- TASK DESCRIPTION
An exact transcription of all the data is required.

#### MATERIAL PROVIDED

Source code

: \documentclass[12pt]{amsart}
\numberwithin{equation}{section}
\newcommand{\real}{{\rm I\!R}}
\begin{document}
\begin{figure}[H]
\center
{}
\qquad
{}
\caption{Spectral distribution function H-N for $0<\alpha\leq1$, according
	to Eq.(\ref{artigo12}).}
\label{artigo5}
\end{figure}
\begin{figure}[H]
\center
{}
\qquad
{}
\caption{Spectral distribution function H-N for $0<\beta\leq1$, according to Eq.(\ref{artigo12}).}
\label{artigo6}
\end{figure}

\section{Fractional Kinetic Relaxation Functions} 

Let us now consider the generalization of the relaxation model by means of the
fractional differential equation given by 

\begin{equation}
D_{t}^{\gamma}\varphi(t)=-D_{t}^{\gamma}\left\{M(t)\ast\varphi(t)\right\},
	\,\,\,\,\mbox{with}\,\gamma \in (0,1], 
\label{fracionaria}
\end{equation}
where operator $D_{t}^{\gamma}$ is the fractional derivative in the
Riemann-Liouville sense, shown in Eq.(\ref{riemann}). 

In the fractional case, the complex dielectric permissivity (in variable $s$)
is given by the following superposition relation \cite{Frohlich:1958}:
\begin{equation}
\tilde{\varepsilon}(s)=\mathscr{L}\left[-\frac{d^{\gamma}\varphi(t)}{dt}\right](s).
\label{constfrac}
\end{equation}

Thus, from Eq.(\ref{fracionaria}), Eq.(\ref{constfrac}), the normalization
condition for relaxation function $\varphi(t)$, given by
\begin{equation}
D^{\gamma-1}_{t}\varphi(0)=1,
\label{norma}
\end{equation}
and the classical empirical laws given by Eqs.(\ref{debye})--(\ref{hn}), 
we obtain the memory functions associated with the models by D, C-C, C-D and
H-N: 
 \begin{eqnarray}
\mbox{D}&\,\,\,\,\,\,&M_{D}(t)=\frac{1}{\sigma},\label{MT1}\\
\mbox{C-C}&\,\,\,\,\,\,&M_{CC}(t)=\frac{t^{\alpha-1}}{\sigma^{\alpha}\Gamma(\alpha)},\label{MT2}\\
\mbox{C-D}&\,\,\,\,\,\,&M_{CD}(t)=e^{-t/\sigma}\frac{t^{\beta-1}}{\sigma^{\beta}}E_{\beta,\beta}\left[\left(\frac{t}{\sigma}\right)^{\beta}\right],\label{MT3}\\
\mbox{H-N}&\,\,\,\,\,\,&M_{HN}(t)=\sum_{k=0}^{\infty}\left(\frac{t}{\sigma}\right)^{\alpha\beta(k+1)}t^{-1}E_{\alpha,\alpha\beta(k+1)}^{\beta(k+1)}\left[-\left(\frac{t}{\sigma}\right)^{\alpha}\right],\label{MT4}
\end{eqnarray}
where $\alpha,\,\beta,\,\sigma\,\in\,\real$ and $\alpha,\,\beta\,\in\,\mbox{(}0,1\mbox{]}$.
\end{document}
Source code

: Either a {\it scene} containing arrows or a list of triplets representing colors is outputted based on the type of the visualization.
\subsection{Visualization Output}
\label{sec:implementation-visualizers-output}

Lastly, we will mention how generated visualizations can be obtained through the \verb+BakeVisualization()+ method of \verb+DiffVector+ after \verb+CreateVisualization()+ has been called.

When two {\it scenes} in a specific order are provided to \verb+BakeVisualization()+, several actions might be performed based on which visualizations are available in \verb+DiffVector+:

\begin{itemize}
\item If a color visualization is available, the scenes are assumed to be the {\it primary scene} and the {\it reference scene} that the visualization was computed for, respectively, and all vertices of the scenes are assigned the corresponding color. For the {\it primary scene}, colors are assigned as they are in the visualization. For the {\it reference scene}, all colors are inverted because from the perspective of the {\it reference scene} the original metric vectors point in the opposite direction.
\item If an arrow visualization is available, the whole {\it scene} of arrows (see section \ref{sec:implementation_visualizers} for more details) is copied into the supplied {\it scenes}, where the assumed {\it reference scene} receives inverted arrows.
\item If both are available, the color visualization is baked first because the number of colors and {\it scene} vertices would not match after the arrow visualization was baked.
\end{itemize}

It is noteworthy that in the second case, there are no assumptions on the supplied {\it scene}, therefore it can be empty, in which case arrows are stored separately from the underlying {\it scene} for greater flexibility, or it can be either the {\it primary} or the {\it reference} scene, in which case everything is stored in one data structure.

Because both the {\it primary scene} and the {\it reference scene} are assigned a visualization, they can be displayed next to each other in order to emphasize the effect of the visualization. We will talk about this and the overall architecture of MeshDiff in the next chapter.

########

- RESULT OF THIS TASK
Source code

: \documentclass[12pt]{amsart}
\numberwithin{equation}{section}
\newcommand{\real}{{\rm I\!R}}
\begin{document}
\begin{figure}[H]
\center
{}
\qquad
{}
\caption{Spectral distribution function H-N for $0<\alpha\leq1$, according
	to Eq.(\ref{artigo12}).}
\label{artigo5}
\end{figure}
\begin{figure}[H]
\center
{}
\qquad
{}
\caption{Spectral distribution function H-N for $0<\beta\leq1$, according to Eq.(\ref{artigo12}).}
\label{artigo6}
\end{figure}

\section{Fractional Kinetic Relaxation Functions} 

Let us now consider the generalization of the relaxation model by means of the
fractional differential equation given by 

\begin{equation}
D_{t}^{\gamma}\varphi(t)=-D_{t}^{\gamma}\left\{M(t)\ast\varphi(t)\right\},
	\,\,\,\,\mbox{with}\,\gamma \in (0,1], 
\label{fracionaria}
\end{equation}
where operator $D_{t}^{\gamma}$ is the fractional derivative in the
Riemann-Liouville sense, shown in Eq.(\ref{riemann}). 

In the fractional case, the complex dielectric permissivity (in variable $s$)
is given by the following superposition relation \cite{Frohlich:1958}:
\begin{equation}
\tilde{\varepsilon}(s)=\mathscr{L}\left[-\frac{d^{\gamma}\varphi(t)}{dt}\right](s).
\label{constfrac}
\end{equation}

Thus, from Eq.(\ref{fracionaria}), Eq.(\ref{constfrac}), the normalization
condition for relaxation function $\varphi(t)$, given by
\begin{equation}
D^{\gamma-1}_{t}\varphi(0)=1,
\label{norma}
\end{equation}
and the classical empirical laws given by Eqs.(\ref{debye})--(\ref{hn}), 
we obtain the memory functions associated with the models by D, C-C, C-D and
H-N: 
 \begin{eqnarray}
\mbox{D}&\,\,\,\,\,\,&M_{D}(t)=\frac{1}{\sigma},\label{MT1}\\
\mbox{C-C}&\,\,\,\,\,\,&M_{CC}(t)=\frac{t^{\alpha-1}}{\sigma^{\alpha}\Gamma(\alpha)},\label{MT2}\\
\mbox{C-D}&\,\,\,\,\,\,&M_{CD}(t)=e^{-t/\sigma}\frac{t^{\beta-1}}{\sigma^{\beta}}E_{\beta,\beta}\left[\left(\frac{t}{\sigma}\right)^{\beta}\right],\label{MT3}\\
\mbox{H-N}&\,\,\,\,\,\,&M_{HN}(t)=\sum_{k=0}^{\infty}\left(\frac{t}{\sigma}\right)^{\alpha\beta(k+1)}t^{-1}E_{\alpha,\alpha\beta(k+1)}^{\beta(k+1)}\left[-\left(\frac{t}{\sigma}\right)^{\alpha}\right],\label{MT4}
\end{eqnarray}
where $\alpha,\,\beta,\,\sigma\,\in\,\real$ and $\alpha,\,\beta\,\in\,\mbox{(}0,1\mbox{]}$.
\end{document}
Source code

: Either a {\it scene} containing arrows or a list of triplets representing colors is outputted based on the type of the visualization.
\subsection{Visualization Output}
\label{sec:implementation-visualizers-output}

Lastly, we will mention how generated visualizations can be obtained through the \verb+BakeVisualization()+ method of \verb+DiffVector+ after \verb+CreateVisualization()+ has been called.

When two {\it scenes} in a specific order are provided to \verb+BakeVisualization()+, several actions might be performed based on which visualizations are available in \verb+DiffVector+:

\begin{itemize}
\item If a color visualization is available, the scenes are assumed to be the {\it primary scene} and the {\it reference scene} that the visualization was computed for, respectively, and all vertices of the scenes are assigned the corresponding color. For the {\it primary scene}, colors are assigned as they are in the visualization. For the {\it reference scene}, all colors are inverted because from the perspective of the {\it reference scene} the original metric vectors point in the opposite direction.
\item If an arrow visualization is available, the whole {\it scene} of arrows (see section \ref{sec:implementation_visualizers} for more details) is copied into the supplied {\it scenes}, where the assumed {\it reference scene} receives inverted arrows.
\item If both are available, the color visualization is baked first because the number of colors and {\it scene} vertices would not match after the arrow visualization was baked.
\end{itemize}

It is noteworthy that in the second case, there are no assumptions on the supplied {\it scene}, therefore it can be empty, in which case arrows are stored separately from the underlying {\it scene} for greater flexibility, or it can be either the {\it primary} or the {\it reference} scene, in which case everything is stored in one data structure.

Because both the {\it primary scene} and the {\it reference scene} are assigned a visualization, they can be displayed next to each other in order to emphasize the effect of the visualization. We will talk about this and the overall architecture of MeshDiff in the next chapter.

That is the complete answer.